**Problem requirements:** Reproduce each entry exactly.

Dataset entries:
· · ·

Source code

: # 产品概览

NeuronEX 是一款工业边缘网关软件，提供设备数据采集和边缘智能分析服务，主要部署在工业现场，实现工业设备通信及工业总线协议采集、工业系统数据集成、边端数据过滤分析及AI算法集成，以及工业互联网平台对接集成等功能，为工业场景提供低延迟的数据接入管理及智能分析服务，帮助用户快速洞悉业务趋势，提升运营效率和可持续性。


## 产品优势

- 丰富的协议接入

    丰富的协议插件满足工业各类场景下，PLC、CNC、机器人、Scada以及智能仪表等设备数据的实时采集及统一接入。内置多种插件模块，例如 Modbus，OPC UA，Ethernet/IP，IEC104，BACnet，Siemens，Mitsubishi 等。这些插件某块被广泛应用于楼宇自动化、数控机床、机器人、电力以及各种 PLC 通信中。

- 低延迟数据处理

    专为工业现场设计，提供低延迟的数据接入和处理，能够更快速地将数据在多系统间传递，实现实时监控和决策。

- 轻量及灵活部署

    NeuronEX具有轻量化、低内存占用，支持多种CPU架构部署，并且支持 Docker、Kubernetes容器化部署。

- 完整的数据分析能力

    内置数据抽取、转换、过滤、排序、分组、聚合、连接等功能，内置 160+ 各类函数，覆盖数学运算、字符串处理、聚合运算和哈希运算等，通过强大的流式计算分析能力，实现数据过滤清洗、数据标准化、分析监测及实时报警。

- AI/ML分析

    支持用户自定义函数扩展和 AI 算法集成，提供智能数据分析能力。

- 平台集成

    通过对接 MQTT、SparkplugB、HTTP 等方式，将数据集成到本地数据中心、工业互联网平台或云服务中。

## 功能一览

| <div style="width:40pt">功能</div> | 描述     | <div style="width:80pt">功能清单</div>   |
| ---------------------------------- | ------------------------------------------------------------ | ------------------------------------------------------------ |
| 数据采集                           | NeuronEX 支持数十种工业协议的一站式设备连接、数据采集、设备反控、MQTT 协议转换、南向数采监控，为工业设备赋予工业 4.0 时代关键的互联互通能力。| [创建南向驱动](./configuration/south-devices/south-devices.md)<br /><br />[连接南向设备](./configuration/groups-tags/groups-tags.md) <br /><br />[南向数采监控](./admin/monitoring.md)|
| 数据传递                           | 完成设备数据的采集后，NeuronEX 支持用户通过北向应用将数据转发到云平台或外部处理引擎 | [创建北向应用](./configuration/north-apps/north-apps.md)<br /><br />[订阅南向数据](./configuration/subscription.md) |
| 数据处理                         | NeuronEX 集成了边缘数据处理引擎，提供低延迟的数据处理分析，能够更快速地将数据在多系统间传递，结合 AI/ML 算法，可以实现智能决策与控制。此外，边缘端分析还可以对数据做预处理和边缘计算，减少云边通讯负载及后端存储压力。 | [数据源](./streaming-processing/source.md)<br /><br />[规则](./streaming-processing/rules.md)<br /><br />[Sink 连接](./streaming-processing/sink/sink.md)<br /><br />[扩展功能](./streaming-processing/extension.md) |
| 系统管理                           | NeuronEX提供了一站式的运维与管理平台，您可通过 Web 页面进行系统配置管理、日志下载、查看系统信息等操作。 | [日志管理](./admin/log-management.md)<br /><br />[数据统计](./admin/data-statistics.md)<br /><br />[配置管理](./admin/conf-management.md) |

· · ·

**Exercise response:**
Source code

: # 产品概览

NeuronEX 是一款工业边缘网关软件，提供设备数据采集和边缘智能分析服务，主要部署在工业现场，实现工业设备通信及工业总线协议采集、工业系统数据集成、边端数据过滤分析及AI算法集成，以及工业互联网平台对接集成等功能，为工业场景提供低延迟的数据接入管理及智能分析服务，帮助用户快速洞悉业务趋势，提升运营效率和可持续性。


## 产品优势

- 丰富的协议接入

    丰富的协议插件满足工业各类场景下，PLC、CNC、机器人、Scada以及智能仪表等设备数据的实时采集及统一接入。内置多种插件模块，例如 Modbus，OPC UA，Ethernet/IP，IEC104，BACnet，Siemens，Mitsubishi 等。这些插件某块被广泛应用于楼宇自动化、数控机床、机器人、电力以及各种 PLC 通信中。

- 低延迟数据处理

    专为工业现场设计，提供低延迟的数据接入和处理，能够更快速地将数据在多系统间传递，实现实时监控和决策。

- 轻量及灵活部署

    NeuronEX具有轻量化、低内存占用，支持多种CPU架构部署，并且支持 Docker、Kubernetes容器化部署。

- 完整的数据分析能力

    内置数据抽取、转换、过滤、排序、分组、聚合、连接等功能，内置 160+ 各类函数，覆盖数学运算、字符串处理、聚合运算和哈希运算等，通过强大的流式计算分析能力，实现数据过滤清洗、数据标准化、分析监测及实时报警。

- AI/ML分析

    支持用户自定义函数扩展和 AI 算法集成，提供智能数据分析能力。

- 平台集成

    通过对接 MQTT、SparkplugB、HTTP 等方式，将数据集成到本地数据中心、工业互联网平台或云服务中。

## 功能一览

| <div style="width:40pt">功能</div> | 描述     | <div style="width:80pt">功能清单</div>   |
| ---------------------------------- | ------------------------------------------------------------ | ------------------------------------------------------------ |
| 数据采集                           | NeuronEX 支持数十种工业协议的一站式设备连接、数据采集、设备反控、MQTT 协议转换、南向数采监控，为工业设备赋予工业 4.0 时代关键的互联互通能力。| [创建南向驱动](./configuration/south-devices/south-devices.md)<br /><br />[连接南向设备](./configuration/groups-tags/groups-tags.md) <br /><br />[南向数采监控](./admin/monitoring.md)|
| 数据传递                           | 完成设备数据的采集后，NeuronEX 支持用户通过北向应用将数据转发到云平台或外部处理引擎 | [创建北向应用](./configuration/north-apps/north-apps.md)<br /><br />[订阅南向数据](./configuration/subscription.md) |
| 数据处理                         | NeuronEX 集成了边缘数据处理引擎，提供低延迟的数据处理分析，能够更快速地将数据在多系统间传递，结合 AI/ML 算法，可以实现智能决策与控制。此外，边缘端分析还可以对数据做预处理和边缘计算，减少云边通讯负载及后端存储压力。 | [数据源](./streaming-processing/source.md)<br /><br />[规则](./streaming-processing/rules.md)<br /><br />[Sink 连接](./streaming-processing/sink/sink.md)<br /><br />[扩展功能](./streaming-processing/extension.md) |
| 系统管理                           | NeuronEX提供了一站式的运维与管理平台，您可通过 Web 页面进行系统配置管理、日志下载、查看系统信息等操作。 | [日志管理](./admin/log-management.md)<br /><br />[数据统计](./admin/data-statistics.md)<br /><br />[配置管理](./admin/conf-management.md) |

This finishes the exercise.